BEGIN INPUT
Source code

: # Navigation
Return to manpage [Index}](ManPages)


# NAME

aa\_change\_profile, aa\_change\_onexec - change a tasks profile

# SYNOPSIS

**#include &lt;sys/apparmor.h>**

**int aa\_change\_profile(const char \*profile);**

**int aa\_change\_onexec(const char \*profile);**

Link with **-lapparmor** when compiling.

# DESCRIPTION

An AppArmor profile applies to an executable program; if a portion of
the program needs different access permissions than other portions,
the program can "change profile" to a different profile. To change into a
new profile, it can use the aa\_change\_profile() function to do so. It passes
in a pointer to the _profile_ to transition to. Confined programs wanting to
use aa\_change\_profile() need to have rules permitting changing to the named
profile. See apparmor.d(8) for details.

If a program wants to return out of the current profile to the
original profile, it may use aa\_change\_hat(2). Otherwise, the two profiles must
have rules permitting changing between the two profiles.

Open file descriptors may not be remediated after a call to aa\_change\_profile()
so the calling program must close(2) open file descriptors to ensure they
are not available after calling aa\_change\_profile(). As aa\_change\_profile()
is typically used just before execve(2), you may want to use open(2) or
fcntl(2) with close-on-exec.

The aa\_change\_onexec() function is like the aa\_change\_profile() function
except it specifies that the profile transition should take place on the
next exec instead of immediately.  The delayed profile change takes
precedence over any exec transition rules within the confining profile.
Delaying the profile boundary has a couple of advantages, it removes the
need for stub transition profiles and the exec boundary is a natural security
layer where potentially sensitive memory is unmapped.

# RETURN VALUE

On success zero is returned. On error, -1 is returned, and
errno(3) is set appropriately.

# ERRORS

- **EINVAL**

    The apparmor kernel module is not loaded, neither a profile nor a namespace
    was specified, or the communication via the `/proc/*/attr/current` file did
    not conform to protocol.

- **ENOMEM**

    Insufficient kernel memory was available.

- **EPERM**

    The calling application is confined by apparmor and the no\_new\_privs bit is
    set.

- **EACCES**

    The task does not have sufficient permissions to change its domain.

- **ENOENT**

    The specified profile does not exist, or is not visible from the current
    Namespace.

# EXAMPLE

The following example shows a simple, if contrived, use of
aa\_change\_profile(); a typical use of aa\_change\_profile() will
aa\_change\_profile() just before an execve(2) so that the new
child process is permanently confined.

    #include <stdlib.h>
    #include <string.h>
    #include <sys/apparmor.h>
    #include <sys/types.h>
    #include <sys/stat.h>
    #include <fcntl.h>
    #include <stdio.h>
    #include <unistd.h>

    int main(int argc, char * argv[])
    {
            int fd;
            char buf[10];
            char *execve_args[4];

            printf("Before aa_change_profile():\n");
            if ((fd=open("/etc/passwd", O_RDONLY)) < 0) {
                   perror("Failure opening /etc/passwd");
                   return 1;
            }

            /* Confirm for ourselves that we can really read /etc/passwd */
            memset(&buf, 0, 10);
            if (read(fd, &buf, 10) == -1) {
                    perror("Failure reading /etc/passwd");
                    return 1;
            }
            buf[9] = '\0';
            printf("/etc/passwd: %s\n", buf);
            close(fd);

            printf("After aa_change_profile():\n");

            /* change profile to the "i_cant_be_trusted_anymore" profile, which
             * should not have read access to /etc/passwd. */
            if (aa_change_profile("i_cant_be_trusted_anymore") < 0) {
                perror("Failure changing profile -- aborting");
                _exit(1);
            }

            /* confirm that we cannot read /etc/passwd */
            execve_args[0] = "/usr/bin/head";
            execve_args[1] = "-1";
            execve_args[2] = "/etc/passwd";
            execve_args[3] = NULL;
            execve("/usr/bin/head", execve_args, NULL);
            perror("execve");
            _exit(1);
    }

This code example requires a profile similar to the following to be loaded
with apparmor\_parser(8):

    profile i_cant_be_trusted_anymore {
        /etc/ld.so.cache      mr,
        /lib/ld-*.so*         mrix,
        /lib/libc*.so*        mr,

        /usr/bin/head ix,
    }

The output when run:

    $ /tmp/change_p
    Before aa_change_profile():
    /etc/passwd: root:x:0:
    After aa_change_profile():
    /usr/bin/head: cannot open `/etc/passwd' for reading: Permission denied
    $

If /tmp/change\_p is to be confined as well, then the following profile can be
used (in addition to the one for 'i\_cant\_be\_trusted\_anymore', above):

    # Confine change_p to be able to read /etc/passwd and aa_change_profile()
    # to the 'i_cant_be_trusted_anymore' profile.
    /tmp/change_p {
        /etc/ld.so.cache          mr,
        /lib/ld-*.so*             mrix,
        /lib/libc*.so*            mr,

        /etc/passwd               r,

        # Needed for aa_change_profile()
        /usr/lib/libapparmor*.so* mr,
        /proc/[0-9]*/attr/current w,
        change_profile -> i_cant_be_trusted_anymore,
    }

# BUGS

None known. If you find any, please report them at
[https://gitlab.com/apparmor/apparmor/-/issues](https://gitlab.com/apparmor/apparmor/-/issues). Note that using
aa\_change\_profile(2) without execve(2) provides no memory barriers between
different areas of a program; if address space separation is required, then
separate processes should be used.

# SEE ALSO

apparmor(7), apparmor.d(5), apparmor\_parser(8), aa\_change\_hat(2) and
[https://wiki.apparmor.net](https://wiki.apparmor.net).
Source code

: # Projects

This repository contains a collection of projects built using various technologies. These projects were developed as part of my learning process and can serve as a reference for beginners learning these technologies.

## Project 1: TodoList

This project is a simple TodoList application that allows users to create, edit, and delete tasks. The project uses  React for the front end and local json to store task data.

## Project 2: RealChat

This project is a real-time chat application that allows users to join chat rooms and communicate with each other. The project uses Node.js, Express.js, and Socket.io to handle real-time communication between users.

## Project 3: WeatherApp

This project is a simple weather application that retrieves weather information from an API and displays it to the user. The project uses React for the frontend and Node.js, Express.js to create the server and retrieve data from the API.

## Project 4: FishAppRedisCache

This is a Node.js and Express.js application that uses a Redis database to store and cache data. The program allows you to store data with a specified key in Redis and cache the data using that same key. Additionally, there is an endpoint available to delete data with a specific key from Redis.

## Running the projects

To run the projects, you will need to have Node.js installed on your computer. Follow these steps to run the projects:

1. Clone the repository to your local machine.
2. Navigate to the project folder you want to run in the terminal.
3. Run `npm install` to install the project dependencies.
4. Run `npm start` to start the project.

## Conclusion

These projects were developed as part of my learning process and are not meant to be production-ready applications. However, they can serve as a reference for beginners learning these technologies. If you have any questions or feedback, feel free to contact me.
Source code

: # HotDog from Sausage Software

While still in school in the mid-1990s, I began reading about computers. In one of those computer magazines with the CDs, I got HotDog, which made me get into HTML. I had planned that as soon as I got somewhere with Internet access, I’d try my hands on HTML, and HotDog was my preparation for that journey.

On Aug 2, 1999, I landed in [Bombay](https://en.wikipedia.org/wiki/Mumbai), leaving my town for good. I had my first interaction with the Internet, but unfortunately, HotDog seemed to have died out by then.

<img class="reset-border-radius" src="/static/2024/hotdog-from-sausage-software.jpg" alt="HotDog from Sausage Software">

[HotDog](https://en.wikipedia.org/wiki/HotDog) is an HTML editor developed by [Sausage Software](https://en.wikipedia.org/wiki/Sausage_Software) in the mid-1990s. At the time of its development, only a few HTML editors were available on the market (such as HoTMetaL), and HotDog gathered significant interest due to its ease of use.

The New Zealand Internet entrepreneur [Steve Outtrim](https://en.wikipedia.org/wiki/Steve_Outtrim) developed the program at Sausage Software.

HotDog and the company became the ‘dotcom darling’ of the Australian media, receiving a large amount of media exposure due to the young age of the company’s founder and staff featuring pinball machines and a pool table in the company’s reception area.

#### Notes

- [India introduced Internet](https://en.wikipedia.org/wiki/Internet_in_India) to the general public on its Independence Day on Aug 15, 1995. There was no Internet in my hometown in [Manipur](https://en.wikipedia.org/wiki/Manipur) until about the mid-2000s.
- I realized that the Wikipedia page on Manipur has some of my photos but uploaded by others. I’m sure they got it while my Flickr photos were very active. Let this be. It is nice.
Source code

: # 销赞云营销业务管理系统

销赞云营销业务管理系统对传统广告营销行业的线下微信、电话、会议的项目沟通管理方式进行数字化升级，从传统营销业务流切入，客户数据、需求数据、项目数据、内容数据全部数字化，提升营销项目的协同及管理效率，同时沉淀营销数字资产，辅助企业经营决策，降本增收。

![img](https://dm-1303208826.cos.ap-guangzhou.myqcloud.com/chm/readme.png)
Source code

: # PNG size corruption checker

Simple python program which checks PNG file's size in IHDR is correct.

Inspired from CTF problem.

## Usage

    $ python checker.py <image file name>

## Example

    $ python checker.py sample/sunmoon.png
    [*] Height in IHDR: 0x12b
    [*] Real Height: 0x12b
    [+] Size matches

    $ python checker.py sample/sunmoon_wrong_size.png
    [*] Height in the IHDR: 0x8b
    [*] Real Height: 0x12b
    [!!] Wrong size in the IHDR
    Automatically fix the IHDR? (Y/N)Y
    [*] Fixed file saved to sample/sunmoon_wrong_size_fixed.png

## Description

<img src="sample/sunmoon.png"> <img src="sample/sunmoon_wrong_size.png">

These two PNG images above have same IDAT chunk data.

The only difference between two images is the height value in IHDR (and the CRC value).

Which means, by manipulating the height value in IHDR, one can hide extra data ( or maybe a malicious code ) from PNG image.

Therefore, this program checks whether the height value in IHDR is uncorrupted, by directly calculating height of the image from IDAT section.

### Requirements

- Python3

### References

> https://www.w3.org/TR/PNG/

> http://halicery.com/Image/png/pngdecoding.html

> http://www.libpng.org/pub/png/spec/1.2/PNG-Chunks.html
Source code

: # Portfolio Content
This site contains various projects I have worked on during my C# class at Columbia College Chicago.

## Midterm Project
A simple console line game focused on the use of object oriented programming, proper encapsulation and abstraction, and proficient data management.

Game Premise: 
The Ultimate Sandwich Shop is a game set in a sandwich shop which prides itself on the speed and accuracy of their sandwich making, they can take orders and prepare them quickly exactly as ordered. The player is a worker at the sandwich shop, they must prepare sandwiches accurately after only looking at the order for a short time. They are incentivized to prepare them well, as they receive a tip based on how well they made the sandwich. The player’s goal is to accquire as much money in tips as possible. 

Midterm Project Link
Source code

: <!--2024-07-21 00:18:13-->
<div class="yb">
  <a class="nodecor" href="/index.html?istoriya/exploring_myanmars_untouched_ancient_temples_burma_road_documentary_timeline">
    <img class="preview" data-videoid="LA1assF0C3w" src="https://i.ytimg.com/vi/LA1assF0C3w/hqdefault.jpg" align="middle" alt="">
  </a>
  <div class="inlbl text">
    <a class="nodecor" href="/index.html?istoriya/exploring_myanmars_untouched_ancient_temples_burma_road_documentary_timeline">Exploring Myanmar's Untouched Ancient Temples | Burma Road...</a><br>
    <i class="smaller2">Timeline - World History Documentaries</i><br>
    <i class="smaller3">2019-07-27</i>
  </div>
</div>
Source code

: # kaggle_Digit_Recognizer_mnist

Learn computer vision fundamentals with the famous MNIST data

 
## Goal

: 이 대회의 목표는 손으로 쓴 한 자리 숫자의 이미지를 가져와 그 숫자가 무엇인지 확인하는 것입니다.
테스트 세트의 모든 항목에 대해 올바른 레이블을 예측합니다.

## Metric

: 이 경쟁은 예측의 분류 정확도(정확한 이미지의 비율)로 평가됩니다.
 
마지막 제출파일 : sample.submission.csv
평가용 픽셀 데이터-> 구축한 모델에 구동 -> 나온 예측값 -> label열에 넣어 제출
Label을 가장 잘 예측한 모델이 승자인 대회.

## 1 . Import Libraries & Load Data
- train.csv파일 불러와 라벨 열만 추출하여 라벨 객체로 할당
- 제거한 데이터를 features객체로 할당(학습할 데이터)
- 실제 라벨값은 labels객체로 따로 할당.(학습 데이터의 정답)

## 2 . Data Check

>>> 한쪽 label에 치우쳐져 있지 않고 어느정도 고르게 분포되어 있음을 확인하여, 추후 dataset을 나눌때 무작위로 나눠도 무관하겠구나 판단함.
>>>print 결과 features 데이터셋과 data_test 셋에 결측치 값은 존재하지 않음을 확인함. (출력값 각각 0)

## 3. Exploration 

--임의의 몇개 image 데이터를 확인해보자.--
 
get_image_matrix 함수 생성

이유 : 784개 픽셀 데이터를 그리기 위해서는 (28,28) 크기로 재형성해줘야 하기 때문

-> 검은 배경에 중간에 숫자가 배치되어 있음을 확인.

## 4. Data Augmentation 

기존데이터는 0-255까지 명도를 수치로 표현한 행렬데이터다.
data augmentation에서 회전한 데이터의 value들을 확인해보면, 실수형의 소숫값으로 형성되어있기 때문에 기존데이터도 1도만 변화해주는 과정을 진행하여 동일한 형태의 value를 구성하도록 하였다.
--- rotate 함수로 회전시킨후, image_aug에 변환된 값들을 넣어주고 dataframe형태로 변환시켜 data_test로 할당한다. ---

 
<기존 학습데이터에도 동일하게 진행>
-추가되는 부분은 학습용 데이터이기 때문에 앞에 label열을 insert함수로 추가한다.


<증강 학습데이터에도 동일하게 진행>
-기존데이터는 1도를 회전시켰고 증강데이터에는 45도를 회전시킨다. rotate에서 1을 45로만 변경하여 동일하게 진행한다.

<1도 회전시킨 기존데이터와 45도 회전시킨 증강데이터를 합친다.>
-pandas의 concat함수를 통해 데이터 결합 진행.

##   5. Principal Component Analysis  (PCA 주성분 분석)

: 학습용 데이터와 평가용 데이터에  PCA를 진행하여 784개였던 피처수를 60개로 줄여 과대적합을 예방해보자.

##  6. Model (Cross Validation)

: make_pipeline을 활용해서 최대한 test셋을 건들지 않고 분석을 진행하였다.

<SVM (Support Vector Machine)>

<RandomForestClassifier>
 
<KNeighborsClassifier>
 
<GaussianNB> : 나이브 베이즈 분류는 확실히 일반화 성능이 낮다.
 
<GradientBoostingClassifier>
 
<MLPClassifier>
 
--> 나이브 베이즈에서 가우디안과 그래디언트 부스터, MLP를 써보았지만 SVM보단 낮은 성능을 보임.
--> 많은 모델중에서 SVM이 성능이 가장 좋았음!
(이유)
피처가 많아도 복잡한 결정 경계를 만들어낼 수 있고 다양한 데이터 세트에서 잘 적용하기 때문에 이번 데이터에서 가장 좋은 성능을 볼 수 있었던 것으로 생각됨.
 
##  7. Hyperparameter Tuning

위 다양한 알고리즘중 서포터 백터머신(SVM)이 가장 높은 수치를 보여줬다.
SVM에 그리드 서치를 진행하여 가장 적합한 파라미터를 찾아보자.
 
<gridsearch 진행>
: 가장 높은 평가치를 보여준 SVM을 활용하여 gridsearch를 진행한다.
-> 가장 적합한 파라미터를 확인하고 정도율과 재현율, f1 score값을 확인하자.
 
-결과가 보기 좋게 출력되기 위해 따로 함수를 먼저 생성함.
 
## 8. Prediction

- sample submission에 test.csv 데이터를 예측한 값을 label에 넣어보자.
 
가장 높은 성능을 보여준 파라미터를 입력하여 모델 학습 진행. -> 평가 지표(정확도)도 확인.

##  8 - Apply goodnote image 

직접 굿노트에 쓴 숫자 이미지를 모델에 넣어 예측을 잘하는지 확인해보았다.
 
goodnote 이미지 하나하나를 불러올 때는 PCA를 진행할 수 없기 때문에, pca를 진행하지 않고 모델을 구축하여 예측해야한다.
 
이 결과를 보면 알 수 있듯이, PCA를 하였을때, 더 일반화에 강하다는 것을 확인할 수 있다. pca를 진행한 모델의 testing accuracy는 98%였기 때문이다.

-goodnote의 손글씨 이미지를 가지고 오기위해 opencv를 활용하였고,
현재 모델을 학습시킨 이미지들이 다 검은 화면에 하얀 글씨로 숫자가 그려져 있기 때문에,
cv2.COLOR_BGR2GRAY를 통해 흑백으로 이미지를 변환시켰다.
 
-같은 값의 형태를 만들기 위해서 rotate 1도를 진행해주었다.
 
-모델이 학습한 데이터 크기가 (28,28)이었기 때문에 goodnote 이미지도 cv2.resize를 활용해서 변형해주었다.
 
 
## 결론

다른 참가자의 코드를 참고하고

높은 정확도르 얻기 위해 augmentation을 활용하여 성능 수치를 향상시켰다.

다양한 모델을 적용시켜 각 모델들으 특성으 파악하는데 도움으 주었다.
END INPUT
EXERCISE => Please set down again, word for word, only the lines from the start of the entries through the line with "have rules permitting changing between", both ends included.

RESULT FOR THIS EXERCISE =>
Source code

: # Navigation
Return to manpage [Index}](ManPages)


# NAME

aa\_change\_profile, aa\_change\_onexec - change a tasks profile

# SYNOPSIS

**#include &lt;sys/apparmor.h>**

**int aa\_change\_profile(const char \*profile);**

**int aa\_change\_onexec(const char \*profile);**

Link with **-lapparmor** when compiling.

# DESCRIPTION

An AppArmor profile applies to an executable program; if a portion of
the program needs different access permissions than other portions,
the program can "change profile" to a different profile. To change into a
new profile, it can use the aa\_change\_profile() function to do so. It passes
in a pointer to the _profile_ to transition to. Confined programs wanting to
use aa\_change\_profile() need to have rules permitting changing to the named
profile. See apparmor.d(8) for details.

If a program wants to return out of the current profile to the
original profile, it may use aa\_change\_hat(2). Otherwise, the two profiles must
have rules permitting changing between the two profiles.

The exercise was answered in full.